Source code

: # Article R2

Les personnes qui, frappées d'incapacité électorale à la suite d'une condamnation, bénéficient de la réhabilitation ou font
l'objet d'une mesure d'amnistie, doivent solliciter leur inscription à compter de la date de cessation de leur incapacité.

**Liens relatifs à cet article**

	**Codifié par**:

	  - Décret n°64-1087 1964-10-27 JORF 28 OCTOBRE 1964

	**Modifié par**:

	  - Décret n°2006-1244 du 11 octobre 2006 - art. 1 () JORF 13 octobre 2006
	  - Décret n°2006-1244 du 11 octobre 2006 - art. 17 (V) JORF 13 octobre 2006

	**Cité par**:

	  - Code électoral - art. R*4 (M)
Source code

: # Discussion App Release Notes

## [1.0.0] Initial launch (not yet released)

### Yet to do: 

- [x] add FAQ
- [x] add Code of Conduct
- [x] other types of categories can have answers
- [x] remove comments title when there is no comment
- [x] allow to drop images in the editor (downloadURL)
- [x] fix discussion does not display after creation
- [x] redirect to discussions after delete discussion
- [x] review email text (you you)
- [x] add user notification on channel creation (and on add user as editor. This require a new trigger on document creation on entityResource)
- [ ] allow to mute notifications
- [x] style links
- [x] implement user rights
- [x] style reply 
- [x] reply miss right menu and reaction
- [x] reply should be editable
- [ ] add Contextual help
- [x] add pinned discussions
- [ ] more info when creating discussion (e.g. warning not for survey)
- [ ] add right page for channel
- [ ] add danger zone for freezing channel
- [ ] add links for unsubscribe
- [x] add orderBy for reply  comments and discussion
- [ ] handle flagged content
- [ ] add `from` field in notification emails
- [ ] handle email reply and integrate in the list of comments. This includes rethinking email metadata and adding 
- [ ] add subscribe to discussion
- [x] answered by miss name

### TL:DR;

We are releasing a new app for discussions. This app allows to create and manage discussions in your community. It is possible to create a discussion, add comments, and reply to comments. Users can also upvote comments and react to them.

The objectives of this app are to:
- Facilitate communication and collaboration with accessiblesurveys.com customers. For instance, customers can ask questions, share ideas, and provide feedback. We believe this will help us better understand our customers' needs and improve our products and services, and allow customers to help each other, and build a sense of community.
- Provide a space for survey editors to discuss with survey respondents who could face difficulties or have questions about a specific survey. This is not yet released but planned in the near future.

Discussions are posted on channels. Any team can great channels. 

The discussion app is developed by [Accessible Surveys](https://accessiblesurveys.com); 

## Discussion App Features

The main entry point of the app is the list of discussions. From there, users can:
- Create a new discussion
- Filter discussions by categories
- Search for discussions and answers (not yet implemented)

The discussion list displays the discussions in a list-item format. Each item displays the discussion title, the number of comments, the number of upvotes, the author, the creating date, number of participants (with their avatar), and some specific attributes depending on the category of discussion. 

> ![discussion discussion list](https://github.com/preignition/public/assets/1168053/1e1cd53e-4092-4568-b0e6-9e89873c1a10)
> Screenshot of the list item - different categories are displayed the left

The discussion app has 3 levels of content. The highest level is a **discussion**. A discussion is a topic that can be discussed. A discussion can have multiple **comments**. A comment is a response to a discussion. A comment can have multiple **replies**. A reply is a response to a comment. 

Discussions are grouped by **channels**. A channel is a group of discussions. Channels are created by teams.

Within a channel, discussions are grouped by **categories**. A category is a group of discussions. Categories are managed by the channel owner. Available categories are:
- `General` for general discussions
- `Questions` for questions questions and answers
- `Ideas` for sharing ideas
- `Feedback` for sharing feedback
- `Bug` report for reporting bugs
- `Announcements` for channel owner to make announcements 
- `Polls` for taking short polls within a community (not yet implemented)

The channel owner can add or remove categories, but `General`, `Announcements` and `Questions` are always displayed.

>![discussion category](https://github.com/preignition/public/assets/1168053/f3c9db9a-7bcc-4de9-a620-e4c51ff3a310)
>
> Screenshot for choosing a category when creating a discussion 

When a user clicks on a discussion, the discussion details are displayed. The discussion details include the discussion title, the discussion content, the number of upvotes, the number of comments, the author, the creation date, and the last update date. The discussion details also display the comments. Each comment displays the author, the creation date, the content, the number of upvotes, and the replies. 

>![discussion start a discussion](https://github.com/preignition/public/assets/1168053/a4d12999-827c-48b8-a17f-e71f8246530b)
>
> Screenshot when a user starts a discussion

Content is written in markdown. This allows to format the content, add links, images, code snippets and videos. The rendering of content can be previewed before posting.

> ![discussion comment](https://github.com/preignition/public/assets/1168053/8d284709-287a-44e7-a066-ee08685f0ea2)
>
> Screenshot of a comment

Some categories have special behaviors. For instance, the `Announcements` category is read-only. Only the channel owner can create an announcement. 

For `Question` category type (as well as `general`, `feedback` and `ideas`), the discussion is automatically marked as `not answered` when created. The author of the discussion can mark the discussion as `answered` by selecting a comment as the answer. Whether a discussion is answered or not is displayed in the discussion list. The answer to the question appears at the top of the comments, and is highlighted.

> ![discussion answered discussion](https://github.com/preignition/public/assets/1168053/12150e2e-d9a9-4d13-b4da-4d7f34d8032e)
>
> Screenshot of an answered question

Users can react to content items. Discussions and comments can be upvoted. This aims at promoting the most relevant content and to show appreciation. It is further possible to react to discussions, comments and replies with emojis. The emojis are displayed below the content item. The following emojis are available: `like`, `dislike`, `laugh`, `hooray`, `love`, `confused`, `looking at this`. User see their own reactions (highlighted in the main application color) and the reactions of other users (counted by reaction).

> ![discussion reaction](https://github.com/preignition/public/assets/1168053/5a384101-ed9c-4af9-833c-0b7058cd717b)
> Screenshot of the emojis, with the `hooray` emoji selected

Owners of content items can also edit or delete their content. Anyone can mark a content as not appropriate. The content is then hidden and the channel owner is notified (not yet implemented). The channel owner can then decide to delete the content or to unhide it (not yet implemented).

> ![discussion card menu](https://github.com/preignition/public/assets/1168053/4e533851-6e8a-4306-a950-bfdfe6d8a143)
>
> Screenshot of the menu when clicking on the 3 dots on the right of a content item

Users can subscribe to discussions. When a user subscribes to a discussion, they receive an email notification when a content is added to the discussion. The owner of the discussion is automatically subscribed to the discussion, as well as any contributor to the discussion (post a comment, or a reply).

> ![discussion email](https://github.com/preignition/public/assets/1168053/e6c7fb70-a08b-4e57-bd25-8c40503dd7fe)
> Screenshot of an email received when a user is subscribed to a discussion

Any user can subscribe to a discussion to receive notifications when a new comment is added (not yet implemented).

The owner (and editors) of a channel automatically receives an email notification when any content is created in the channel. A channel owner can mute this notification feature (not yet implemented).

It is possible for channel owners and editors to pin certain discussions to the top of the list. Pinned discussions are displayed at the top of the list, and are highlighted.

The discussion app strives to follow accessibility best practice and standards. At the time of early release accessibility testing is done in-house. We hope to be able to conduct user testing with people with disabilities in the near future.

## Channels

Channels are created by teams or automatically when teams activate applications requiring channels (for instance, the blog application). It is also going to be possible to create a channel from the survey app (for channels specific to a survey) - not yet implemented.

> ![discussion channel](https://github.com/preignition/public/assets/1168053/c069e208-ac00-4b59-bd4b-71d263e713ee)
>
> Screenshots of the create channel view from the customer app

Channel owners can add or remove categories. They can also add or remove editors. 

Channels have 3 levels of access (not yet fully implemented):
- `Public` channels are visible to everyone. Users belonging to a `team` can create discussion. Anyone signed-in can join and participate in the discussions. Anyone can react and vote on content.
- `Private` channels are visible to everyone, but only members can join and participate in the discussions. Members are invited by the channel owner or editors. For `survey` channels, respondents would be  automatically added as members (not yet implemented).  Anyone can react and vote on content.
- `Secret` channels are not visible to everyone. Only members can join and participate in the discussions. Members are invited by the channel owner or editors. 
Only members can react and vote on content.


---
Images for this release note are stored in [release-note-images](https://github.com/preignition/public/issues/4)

##########

Activity:
Exactly and only the lines from the one containing "channels are not" to the end of the entries above are to be written out.

Reply to the exercise:
- `Secret` channels are not visible to everyone. Only members can join and participate in the discussions. Members are invited by the channel owner or editors. 
Only members can react and vote on content.


---
Images for this release note are stored in [release-note-images](https://github.com/preignition/public/issues/4)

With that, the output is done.